DATA PROVIDED Block Start

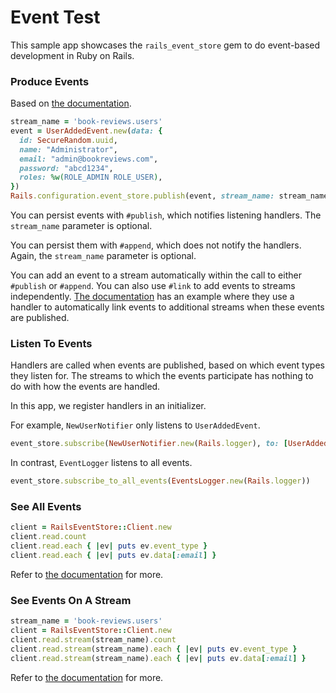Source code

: # Event Test

This sample app showcases the `rails_event_store` gem to do event-based
development in Ruby on Rails.

### Produce Events

Based on [the documentation](https://railseventstore.org/docs/v2/publish/).

```ruby
stream_name = 'book-reviews.users'
event = UserAddedEvent.new(data: {
  id: SecureRandom.uuid,
  name: "Administrator",
  email: "admin@bookreviews.com",
  password: "abcd1234",
  roles: %w(ROLE_ADMIN ROLE_USER),
})
Rails.configuration.event_store.publish(event, stream_name: stream_name)
```

You can persist events with `#publish`, which notifies listening handlers.  The
`stream_name` parameter is optional.

You can persist them with `#append`, which does not notify the handlers.  Again,
the `stream_name` parameter is optional.

You can add an event to a stream automatically within the call to either
`#publish` or `#append`.  You can also use `#link` to add events to streams
independently.  [The documentation](https://railseventstore.org/docs/v2/link/)
has an example where they use a handler to automatically link events to
additional streams when these events are published.

### Listen To Events

Handlers are called when events are published, based on which event types they
listen for.  The streams to which the events participate has nothing to do with
how the events are handled.

In this app, we register handlers in an initializer.

For example, `NewUserNotifier` only listens to `UserAddedEvent`.

```ruby
event_store.subscribe(NewUserNotifier.new(Rails.logger), to: [UserAddedEvent])
```

In contrast, `EventLogger` listens to all events.

```ruby
event_store.subscribe_to_all_events(EventsLogger.new(Rails.logger))
```

### See All Events

```ruby
client = RailsEventStore::Client.new
client.read.count
client.read.each { |ev| puts ev.event_type }
client.read.each { |ev| puts ev.data[:email] }
```

Refer to [the documentation](https://railseventstore.org/docs/v2/read/) for
more.

### See Events On A Stream

```ruby
stream_name = 'book-reviews.users'
client = RailsEventStore::Client.new
client.read.stream(stream_name).count
client.read.stream(stream_name).each { |ev| puts ev.event_type }
client.read.stream(stream_name).each { |ev| puts ev.data[:email] }
```

Refer to [the documentation](https://railseventstore.org/docs/v2/read/) for
more.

DATA PROVIDED Block End

Set down, exactly as they stand above, the lines starting with the line with "### Listen To Events" and going on through the line with "In this app, we", and no others.

REPLY TO THE EXERCISE
### Listen To Events

Handlers are called when events are published, based on which event types they
listen for.  The streams to which the events participate has nothing to do with
how the events are handled.

In this app, we register handlers in an initializer.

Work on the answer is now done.